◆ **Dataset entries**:
____

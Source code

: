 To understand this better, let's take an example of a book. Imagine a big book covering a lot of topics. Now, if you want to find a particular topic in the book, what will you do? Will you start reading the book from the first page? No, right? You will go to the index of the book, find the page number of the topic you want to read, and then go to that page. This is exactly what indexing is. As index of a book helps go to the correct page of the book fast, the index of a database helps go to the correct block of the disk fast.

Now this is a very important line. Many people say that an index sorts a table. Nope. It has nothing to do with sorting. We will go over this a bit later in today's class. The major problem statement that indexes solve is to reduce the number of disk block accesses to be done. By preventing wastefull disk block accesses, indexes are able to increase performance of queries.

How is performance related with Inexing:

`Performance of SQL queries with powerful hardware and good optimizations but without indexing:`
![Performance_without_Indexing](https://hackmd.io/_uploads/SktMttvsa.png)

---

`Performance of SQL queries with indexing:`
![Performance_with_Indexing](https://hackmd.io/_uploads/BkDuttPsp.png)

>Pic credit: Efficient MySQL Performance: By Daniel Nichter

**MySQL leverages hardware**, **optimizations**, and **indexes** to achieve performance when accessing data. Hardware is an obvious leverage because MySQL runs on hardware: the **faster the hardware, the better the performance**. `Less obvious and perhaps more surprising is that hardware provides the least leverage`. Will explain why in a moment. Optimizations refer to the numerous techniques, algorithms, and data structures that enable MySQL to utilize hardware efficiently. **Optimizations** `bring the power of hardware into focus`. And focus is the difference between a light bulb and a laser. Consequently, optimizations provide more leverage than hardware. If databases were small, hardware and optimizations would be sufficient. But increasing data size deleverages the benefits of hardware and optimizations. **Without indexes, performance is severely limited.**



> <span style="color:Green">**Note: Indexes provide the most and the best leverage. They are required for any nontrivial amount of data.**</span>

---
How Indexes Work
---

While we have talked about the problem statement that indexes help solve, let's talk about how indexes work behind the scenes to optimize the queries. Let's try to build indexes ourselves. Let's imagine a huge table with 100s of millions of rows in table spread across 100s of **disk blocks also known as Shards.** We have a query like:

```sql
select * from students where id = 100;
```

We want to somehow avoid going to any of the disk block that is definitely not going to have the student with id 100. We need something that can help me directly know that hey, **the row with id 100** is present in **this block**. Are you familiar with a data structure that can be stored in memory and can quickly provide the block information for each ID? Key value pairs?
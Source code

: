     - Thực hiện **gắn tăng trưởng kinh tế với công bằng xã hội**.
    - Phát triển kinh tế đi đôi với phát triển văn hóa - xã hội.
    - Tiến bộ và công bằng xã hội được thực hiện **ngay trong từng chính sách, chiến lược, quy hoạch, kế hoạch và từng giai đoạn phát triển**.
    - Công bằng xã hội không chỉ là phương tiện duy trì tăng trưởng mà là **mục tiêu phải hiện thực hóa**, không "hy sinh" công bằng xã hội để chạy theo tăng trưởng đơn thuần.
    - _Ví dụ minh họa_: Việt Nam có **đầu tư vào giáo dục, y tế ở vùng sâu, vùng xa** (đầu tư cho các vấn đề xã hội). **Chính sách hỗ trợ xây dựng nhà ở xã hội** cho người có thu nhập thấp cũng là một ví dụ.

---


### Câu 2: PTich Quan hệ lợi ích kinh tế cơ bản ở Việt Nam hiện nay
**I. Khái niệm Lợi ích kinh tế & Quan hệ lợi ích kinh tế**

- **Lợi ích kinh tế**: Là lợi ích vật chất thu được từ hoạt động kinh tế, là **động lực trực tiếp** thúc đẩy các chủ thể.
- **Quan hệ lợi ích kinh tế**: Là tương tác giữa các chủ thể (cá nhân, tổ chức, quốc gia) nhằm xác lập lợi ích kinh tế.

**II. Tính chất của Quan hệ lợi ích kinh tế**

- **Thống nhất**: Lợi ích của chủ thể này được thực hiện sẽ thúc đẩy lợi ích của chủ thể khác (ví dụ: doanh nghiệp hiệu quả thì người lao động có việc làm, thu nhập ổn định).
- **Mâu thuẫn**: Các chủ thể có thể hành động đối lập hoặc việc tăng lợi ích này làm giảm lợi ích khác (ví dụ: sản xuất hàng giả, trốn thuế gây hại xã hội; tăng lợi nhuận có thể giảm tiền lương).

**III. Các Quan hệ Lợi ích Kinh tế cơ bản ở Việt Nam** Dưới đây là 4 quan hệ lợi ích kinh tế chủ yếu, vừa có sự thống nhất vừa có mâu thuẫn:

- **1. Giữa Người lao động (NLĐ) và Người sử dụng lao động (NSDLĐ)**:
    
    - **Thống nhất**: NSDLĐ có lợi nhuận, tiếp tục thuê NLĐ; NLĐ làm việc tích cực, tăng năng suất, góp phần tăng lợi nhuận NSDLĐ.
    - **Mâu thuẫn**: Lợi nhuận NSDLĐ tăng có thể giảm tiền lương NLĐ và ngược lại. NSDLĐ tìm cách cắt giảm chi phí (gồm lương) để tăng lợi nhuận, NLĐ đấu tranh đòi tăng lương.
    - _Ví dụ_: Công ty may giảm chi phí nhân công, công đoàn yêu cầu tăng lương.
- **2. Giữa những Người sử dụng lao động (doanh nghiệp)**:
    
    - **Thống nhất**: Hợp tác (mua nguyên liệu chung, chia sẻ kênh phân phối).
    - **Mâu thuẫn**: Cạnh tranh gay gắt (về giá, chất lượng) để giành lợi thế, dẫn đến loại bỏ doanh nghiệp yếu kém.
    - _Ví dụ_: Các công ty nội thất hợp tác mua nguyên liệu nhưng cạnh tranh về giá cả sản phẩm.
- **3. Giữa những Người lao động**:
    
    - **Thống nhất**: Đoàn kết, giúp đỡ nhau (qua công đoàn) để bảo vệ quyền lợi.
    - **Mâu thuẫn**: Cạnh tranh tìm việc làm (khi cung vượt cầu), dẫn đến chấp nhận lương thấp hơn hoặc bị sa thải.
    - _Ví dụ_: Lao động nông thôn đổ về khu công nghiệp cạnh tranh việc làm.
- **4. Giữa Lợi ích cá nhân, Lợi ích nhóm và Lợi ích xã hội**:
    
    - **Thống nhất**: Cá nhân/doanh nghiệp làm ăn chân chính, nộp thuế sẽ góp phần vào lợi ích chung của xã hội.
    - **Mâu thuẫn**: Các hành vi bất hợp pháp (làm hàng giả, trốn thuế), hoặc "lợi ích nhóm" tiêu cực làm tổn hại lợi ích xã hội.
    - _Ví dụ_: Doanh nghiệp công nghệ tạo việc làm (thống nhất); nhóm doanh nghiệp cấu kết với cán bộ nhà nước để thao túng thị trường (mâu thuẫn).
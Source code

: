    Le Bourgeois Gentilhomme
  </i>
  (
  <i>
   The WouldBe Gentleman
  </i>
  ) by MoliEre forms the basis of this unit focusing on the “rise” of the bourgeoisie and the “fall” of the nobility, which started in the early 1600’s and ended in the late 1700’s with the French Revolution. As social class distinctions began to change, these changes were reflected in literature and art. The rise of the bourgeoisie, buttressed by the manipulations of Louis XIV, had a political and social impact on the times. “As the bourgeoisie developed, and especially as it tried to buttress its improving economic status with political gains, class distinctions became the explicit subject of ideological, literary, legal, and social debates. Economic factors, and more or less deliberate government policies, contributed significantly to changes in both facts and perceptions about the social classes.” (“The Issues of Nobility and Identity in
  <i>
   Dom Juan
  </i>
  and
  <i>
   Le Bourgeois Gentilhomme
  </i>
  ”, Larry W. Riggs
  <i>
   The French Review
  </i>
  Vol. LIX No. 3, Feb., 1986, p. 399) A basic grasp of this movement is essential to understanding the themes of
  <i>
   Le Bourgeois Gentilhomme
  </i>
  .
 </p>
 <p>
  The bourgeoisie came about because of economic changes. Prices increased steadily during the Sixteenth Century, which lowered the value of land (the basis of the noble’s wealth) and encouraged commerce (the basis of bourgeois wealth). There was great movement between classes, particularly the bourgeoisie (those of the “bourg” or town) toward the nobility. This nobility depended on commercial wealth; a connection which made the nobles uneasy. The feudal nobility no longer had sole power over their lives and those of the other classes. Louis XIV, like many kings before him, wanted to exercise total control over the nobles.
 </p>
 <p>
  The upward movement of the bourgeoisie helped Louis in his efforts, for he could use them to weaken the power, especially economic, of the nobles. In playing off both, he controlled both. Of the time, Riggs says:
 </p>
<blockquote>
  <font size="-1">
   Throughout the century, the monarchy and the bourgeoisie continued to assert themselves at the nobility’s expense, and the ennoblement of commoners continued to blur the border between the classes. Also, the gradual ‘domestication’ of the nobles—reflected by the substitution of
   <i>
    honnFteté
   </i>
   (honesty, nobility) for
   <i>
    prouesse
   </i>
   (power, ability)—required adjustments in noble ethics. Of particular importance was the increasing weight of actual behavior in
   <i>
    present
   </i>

____

◆ **EXERCISE REQUIREMENTS**:
When a line above includes the word "optimizations", please list that line.

◆ **COMPLETED TASK**:
`Performance of SQL queries with powerful hardware and good optimizations but without indexing:`
**MySQL leverages hardware**, **optimizations**, and **indexes** to achieve performance when accessing data. Hardware is an obvious leverage because MySQL runs on hardware: the **faster the hardware, the better the performance**. `Less obvious and perhaps more surprising is that hardware provides the least leverage`. Will explain why in a moment. Optimizations refer to the numerous techniques, algorithms, and data structures that enable MySQL to utilize hardware efficiently. **Optimizations** `bring the power of hardware into focus`. And focus is the difference between a light bulb and a laser. Consequently, optimizations provide more leverage than hardware. If databases were small, hardware and optimizations would be sufficient. But increasing data size deleverages the benefits of hardware and optimizations. **Without indexes, performance is severely limited.**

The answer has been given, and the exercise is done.